Washington: Scientists discover traces of water within the crystalline structure of one of the moon's oldest rocks from the Apollo mission.
Image showing water absorption strength
Researchers used Infrared spectroscopy to analyse the water content in grains of plagioclase feldspar from lunar anorthosites - highland rocks composed of more than 90 per cent plagioclase. 
The bright-coloured highlands rocks are thought to have formed early in the Moon's history when plagioclase crystallised from a magma ocean and floated to the surface. 
The infrared spectroscopy work detected about 6 parts per million of water in the lunar anorthosites. 
The infrared spectroscopy work, which was conducted at Zhang's U-M lab and co-author Anne H. Peslier's lab, detected about 6 parts per million of water in the lunar anorthosites.

"The surprise discovery of this work is that in lunar rocks, even in nominally water-free minerals such as plagioclase feldspar, the water content can be detected," said Zhang, James R. O'Neil Collegiate Professor of Geological Sciences.

"It's not 'liquid' water that was measured during these studies but hydroxyl groups distributed within the mineral grain," said Notre Dame's Hui. "We are able to detect those hydroxyl groups in the crystalline structure of the Apollo samples."
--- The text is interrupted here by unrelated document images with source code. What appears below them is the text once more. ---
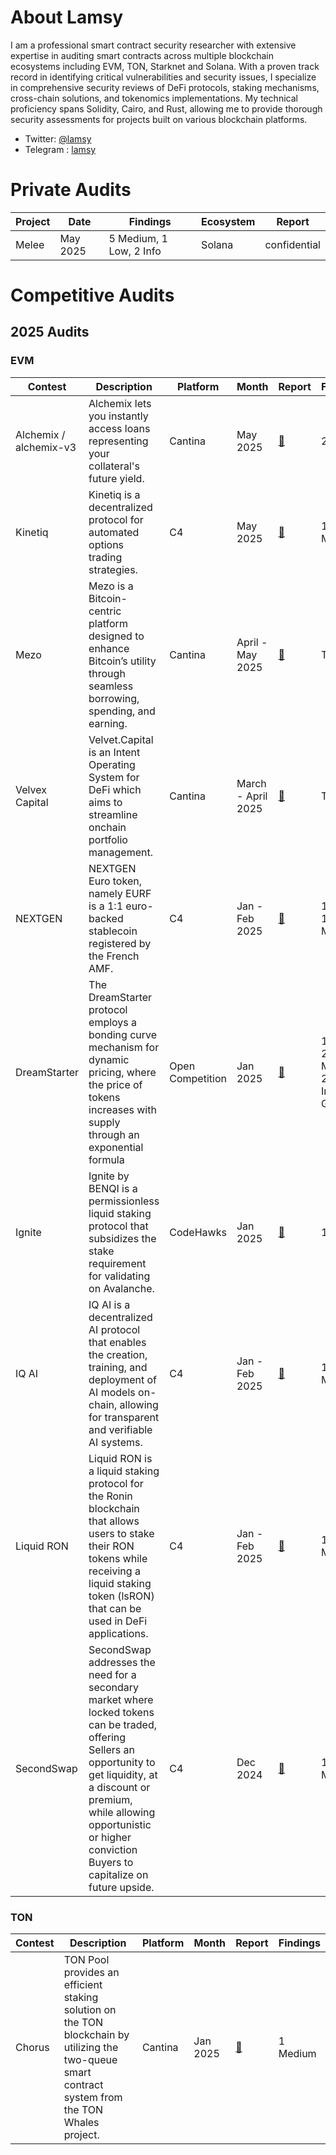 # About Lamsy

I am a professional smart contract security researcher with extensive expertise in auditing smart contracts across multiple blockchain ecosystems including EVM, TON, Starknet and Solana. With a proven track record in identifying critical vulnerabilities and security issues, I specialize in comprehensive security reviews of DeFi protocols, staking mechanisms, cross-chain solutions, and tokenomics implementations. My technical proficiency spans Solidity, Cairo, and Rust, allowing me to provide thorough security assessments for projects built on various blockchain platforms.

- Twitter: [@lamsy](https://x.com/lamsyhay)
- Telegram : [lamsy](https://t.me/lasykay)

# Private Audits

| Project | Date     | Findings                | Ecosystem | Report       |
| ------- | -------- | ----------------------- | --------- | ------------ |
| Melee   | May 2025 | 5 Medium, 1 Low, 2 Info | Solana    | confidential |

# Competitive Audits

## 2025 Audits

### EVM

| Contest                | Description                                                                                                                                                                                                                                                  | Platform         | Month              | Report                                                                                                         | Findings                               |
| ---------------------- | ------------------------------------------------------------------------------------------------------------------------------------------------------------------------------------------------------------------------------------------------------------ | ---------------- | ------------------ | -------------------------------------------------------------------------------------------------------------- | -------------------------------------- |
| Alchemix / alchemix-v3 | Alchemix lets you instantly access loans representing your collateral's future yield.                                                                                                                                                                        | Cantina          | May 2025           | [📄](https://cantina.xyz/competitions/e68909e6-3491-4a94-a707-ecf0c89cf72a)                                    | 2 High                                 |
| Kinetiq                | Kinetiq is a decentralized protocol for automated options trading strategies.                                                                                                                                                                                | C4               | May 2025           | [📄](https://code4rena.com/audits/2025-04-kinetiq)                                                             | 1 Medium                               |
| Mezo                   | Mezo is a Bitcoin-centric platform designed to enhance Bitcoin’s utility through seamless borrowing, spending, and earning.                                                                                                                                  | Cantina          | April - May 2025   | [📄](https://cantina.xyz/competitions/e757364c-1f68-4ec5-94f6-c6b3c2e80c6d)                                    | TBD                                    |
| Velvex Capital         | Velvet.Capital is an Intent Operating System for DeFi which aims to streamline onchain portfolio management.                                                                                                                                                 | Cantina          | March - April 2025 | [📄](https://cantina.xyz/competitions/8cf9c7a0-a7a6-446a-8577-1e2c254eb5a8)                                    | TBD                                    |
| NEXTGEN                | NEXTGEN Euro token, namely EURF is a 1:1 euro-backed stablecoin registered by the French AMF.                                                                                                                                                                | C4               | Jan - Feb 2025     | [📄](https://code4rena.com/reports/2025-01-next-generation)                                                    | 1 High, 1 Medium                       |
| DreamStarter           | The DreamStarter protocol employs a bonding curve mechanism for dynamic pricing, where the price of tokens increases with supply through an exponential formula                                                                                              | Open Competition | Jan 2025           | [📄](./reports/DreamStarter-Audit.pdf)                                                                         | 1 High, 2 Medium, 2 Low, 4 Info, 4 Gas |
| Ignite                 | Ignite by BENQI is a permissionless liquid staking protocol that subsidizes the stake requirement for validating on Avalanche.                                                                                                                               | CodeHawks        | Jan 2025           | [📄](https://codehawks.cyfrin.io/c/2025-01-benqi/results/?lt=contest&page=7&sc=reward&sj=reward&t=leaderboard) | 1 Low                                  |
| IQ AI                  | IQ AI is a decentralized AI protocol that enables the creation, training, and deployment of AI models on-chain, allowing for transparent and verifiable AI systems.                                                                                          | C4               | Jan - Feb 2025     | [📄](https://code4rena.com/reports/2025-01-iq-ai)                                                              | 1 Medium                               |
| Liquid RON             | Liquid RON is a liquid staking protocol for the Ronin blockchain that allows users to stake their RON tokens while receiving a liquid staking token (lsRON) that can be used in DeFi applications.                                                           | C4               | Jan - Feb 2025     | [📄](https://code4rena.com/reports/2025-01-liquid-ron)                                                         | 1 Medium                               |
| SecondSwap             | SecondSwap addresses the need for a secondary market where locked tokens can be traded, offering Sellers an opportunity to get liquidity, at a discount or premium, while allowing opportunistic or higher conviction Buyers to capitalize on future upside. | C4               | Dec 2024           | [📄](https://code4rena.com/reports/2024-12-secondswap)                                                         | 1 Medium                               |

### TON

| Contest | Description                                                                                                                                         | Platform | Month    | Report                                                                      | Findings |
| ------- | --------------------------------------------------------------------------------------------------------------------------------------------------- | -------- | -------- | --------------------------------------------------------------------------- | -------- |
| Chorus  | TON Pool provides an efficient staking solution on the TON blockchain by utilizing the two-queue smart contract system from the TON Whales project. | Cantina  | Jan 2025 | [📄](https://cantina.xyz/competitions/e9e9b3e0-f213-45e4-8d05-d72bf0c8787a) | 1 Medium |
The hydroxyl groups the team detected are evidence that the lunar interior contained significant water during the Moon's early molten state, before the crust solidified, and may have played a key role in the development of lunar basalts. "The presence of water," said Hui, "could imply a more prolonged solidification of the lunar magma ocean than the once-popular anhydrous Moon scenario suggests."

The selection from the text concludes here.